The graveyard shows that it's not just the big two, but that there's multiple tiers and within each there's bigger fish eating little fish, and that's mostly how ERP companies grow. The problem here is that for customers, changing your ERP is costly, disruptive, expensive and risky, so they're highly averse to changing. Most growth probably comes as customer companies themselves grow to achieve the scale of needing an ERP, they might then do one ERP change before realising that changing your corporate operating system has a really poor cost/benefit ratio. Obviously if your customer grows, the ERP provider generally benefits from increased licence sales and greater cross sell potential. Once a company is at a certain size then the complexity and risk of that change can be life threatening - I worked for a UK business with turnover of £4bn, and a botched SAP upgrade in about 2012 had long term consequences that destroyed the company.

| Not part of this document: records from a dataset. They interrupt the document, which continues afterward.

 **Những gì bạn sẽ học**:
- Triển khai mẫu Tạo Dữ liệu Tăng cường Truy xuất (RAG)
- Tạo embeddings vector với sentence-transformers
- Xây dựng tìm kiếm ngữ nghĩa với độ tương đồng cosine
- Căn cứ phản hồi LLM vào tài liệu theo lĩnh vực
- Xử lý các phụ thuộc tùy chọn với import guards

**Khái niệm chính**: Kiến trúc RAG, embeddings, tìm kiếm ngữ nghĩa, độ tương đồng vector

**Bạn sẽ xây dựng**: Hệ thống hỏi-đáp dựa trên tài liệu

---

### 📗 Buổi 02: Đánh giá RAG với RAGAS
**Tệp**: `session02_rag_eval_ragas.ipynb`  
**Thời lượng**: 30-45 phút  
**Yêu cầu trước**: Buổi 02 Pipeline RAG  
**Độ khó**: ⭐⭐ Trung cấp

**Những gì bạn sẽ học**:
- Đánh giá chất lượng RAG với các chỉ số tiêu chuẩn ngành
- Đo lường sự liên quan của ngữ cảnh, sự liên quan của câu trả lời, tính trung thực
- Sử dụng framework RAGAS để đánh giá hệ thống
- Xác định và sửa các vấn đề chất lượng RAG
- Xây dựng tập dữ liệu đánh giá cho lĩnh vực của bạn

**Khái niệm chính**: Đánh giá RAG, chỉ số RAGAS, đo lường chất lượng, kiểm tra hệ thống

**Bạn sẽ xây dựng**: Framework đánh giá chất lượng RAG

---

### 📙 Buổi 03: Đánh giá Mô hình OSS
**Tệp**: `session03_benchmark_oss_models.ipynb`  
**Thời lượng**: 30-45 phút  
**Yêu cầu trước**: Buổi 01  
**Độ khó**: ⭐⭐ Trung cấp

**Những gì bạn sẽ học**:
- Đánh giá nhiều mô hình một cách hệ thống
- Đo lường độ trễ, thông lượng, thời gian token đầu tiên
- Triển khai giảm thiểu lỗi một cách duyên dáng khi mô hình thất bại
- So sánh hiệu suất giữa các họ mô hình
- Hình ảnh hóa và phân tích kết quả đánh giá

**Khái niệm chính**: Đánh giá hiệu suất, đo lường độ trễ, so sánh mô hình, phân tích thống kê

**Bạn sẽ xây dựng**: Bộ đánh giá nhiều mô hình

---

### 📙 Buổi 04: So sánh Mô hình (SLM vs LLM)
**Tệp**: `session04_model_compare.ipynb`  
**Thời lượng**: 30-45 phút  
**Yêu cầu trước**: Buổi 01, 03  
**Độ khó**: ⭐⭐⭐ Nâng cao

With hugely sticky customers, being better isn't a recipe for growth amongst existing ERP users, so the supply chain acquire companies and integrate their products - the customers conclude they have little choice but to go along with this and hope for the best. Sometimes it works out that the overall ERP offer is improved through integrating the better performing aspects of the acquired company's suite, sometimes it's not so good. The really interesting thing about these industry dynamics is that for the biggest players, complex, costly and risky change is a good thing, the implosions at organisations that try and change ERP vendor act as a warning not to do it, thus reducing competitive pressure.
You might think that regulators could or should intervene, but the challenge is that the barriers to competition exist largely within customers, not so obviously with the supply side. And you can be sure the EU won't be looking to hobble one of it's few tech titans, and Leisure Suit Larry owns enough senators to ensure Oracle is untouchable.